What we have now is a rare chance to re-shape our world. I believe that we are living in a moment of history, that all around us a new industrial revolution is beginning.
This will be the “lean, mean, clean” revolution. It will be clean because we know we cannot go on polluting as we have been and maintain functioning ecosystems; it will be lean because a growing population and the need to alleviate poverty will leave us with a resource-constrained world with higher prices for food, oil and gas; and it will be mean because the transformation this revolution will bring will create winners and losers.
It is true that for some countries and some businesses there will be difficulties ahead as economic recession bites. The same is true for individuals, some of whom will struggle after they lose their jobs. We should not lose sight of this.
But even in the face of these challenges there will be opportunities. We need to seize the moment and make the most of these. Our new industrial revolution depends on it.
The stimulus packages that are being discussed and put in place in different parts of the world have triggered a debate about what all this money should be used for.
Just how do we build a more sustainable society with lower energy and resource use? How do we create the green jobs that will be needed to deliver these solutions? And how do we create a societal infrastructure that will be more resilient to the challenges of climate change and its impacts on our food and water supplies?

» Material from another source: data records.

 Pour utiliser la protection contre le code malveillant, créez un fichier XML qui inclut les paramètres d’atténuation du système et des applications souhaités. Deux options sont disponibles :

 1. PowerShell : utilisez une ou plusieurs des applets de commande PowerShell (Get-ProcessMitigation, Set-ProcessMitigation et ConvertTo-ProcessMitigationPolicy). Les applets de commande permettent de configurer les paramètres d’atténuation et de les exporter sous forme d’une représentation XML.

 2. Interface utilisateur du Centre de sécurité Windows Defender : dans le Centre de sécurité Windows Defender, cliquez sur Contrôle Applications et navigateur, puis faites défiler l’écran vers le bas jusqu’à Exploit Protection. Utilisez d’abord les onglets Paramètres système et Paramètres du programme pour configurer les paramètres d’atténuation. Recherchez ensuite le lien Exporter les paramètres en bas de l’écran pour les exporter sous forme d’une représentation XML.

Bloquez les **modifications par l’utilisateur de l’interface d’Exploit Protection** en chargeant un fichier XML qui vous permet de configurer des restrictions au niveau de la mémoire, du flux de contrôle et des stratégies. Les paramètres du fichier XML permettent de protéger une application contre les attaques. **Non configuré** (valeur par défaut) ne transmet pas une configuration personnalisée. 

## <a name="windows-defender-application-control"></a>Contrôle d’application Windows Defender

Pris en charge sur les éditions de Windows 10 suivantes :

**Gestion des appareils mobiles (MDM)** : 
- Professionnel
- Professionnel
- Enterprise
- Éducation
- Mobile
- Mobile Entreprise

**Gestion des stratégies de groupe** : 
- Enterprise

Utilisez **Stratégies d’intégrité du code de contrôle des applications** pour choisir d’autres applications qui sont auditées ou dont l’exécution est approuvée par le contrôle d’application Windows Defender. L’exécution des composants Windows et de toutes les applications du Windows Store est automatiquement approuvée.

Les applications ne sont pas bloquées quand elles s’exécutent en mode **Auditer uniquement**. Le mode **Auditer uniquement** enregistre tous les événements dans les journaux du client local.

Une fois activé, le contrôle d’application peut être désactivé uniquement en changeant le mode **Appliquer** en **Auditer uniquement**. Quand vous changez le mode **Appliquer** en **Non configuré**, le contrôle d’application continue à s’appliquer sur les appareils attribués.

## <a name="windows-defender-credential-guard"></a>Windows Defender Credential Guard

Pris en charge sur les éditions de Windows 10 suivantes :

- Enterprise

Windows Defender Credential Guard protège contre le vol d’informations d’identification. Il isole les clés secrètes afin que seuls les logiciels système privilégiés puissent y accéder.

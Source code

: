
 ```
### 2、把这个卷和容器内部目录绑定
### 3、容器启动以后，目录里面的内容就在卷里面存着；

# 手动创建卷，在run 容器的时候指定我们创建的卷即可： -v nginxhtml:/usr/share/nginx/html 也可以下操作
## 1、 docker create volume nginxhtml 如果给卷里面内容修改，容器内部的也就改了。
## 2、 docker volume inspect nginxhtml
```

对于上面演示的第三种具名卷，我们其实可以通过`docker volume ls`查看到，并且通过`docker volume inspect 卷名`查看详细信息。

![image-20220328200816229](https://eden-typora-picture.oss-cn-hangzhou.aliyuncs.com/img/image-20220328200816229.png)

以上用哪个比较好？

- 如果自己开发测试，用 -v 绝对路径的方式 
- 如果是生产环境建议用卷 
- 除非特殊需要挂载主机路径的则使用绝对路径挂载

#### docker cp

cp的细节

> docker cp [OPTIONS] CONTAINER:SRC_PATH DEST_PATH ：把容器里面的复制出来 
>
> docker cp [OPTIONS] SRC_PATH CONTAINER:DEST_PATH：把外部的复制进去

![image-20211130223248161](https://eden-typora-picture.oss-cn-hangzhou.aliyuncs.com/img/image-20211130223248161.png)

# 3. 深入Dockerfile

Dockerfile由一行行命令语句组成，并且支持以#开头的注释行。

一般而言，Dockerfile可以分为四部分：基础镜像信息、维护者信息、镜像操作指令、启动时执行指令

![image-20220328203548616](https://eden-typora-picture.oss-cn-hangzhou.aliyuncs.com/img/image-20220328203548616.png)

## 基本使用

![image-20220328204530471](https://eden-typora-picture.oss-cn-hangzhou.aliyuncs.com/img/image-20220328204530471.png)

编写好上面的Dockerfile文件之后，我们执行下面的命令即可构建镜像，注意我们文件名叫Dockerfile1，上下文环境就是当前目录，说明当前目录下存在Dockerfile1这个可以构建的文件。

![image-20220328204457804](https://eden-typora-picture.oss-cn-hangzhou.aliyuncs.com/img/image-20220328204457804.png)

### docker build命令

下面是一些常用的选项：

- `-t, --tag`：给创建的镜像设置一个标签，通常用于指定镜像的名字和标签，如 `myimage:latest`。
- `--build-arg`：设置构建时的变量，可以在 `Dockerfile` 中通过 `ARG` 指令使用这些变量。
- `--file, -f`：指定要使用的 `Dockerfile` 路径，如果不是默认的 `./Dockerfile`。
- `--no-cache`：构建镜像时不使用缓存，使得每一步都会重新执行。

The amount of investment needed for energy, urban infrastructure, water, transport and food supply, to mention a few, will be tremendous. We cannot allow these investments to lock us into an unsustainable future.
The infrastructure we invest in today will be with us a long time, often 50 years or more. It is vital that governments remember this when designing their stimulus packages. They need to look forward to the low-carbon economy of the future and focus on investments in new energy systems, transport solutions, energy-efficient buildings and water and urban infrastructure. Making the right decisions now will spur new industries, create green jobs, change our lives and secure our future.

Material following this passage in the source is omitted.